* [What to produce]: Whenever the string "from" turns up in a line of the data below, copy that line.

* [Task data]:

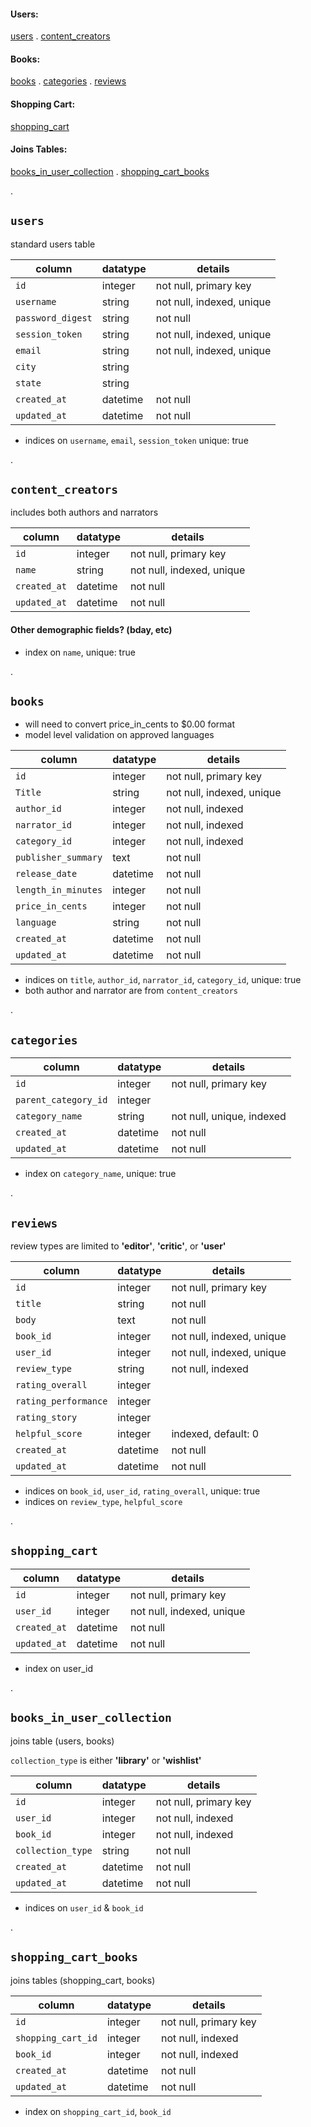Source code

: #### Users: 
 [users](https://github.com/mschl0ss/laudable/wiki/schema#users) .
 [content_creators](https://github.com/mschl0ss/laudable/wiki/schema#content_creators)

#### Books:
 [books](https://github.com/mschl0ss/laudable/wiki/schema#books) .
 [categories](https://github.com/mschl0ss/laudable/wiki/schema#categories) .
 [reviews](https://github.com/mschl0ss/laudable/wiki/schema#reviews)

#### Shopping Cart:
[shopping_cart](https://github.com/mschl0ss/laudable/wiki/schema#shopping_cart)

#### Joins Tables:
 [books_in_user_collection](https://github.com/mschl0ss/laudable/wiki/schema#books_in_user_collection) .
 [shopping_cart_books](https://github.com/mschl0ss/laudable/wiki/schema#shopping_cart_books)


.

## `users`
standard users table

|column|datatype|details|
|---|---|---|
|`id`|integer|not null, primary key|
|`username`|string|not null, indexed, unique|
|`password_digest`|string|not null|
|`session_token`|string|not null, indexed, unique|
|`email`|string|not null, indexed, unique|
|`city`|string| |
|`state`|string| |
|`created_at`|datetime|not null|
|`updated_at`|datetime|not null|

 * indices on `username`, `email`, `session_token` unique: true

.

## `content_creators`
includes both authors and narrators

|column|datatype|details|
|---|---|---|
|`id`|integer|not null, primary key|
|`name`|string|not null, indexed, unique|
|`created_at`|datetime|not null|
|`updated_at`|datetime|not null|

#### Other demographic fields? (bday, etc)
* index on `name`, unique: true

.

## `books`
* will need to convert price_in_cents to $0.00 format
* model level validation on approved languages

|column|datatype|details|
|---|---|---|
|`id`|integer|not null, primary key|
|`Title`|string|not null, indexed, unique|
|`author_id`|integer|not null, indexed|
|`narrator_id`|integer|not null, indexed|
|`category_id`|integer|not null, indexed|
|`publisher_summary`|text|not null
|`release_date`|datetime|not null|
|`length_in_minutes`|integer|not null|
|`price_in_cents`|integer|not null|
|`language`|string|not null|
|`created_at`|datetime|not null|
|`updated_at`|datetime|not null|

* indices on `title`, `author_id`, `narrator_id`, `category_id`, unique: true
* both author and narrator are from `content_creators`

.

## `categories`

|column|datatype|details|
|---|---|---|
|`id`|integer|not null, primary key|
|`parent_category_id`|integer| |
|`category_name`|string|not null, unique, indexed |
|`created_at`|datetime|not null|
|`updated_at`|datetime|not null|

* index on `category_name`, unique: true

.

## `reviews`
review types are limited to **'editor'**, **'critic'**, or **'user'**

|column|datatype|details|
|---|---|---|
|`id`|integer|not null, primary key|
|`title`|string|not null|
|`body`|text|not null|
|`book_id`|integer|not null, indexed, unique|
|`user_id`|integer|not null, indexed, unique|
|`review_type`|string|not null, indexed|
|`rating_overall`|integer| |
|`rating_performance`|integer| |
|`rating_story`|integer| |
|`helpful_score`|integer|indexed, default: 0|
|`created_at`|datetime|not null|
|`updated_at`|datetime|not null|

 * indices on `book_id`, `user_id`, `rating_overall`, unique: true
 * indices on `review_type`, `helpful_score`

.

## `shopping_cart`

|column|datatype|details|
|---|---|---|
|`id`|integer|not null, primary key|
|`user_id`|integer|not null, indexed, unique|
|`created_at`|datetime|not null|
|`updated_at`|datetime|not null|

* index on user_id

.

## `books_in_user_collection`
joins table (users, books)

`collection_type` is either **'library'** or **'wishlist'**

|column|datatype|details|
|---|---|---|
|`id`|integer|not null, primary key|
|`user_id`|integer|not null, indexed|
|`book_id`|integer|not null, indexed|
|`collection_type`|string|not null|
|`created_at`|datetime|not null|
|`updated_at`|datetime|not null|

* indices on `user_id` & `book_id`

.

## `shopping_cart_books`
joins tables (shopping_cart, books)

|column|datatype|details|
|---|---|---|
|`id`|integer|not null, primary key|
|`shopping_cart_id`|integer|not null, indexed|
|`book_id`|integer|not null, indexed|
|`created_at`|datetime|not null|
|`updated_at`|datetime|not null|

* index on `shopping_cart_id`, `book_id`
---
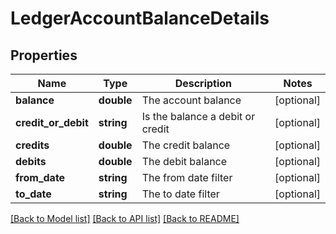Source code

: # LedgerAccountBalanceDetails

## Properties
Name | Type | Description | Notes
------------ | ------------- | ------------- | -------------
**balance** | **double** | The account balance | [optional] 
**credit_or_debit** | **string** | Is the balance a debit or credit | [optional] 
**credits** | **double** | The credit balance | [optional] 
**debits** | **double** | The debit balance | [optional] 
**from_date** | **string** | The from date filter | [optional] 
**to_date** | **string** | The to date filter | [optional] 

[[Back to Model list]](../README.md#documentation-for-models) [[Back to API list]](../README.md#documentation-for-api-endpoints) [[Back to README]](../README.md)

* [Your response]:
* both author and narrator are from `content_creators`
**from_date** | **string** | The from date filter | [optional] 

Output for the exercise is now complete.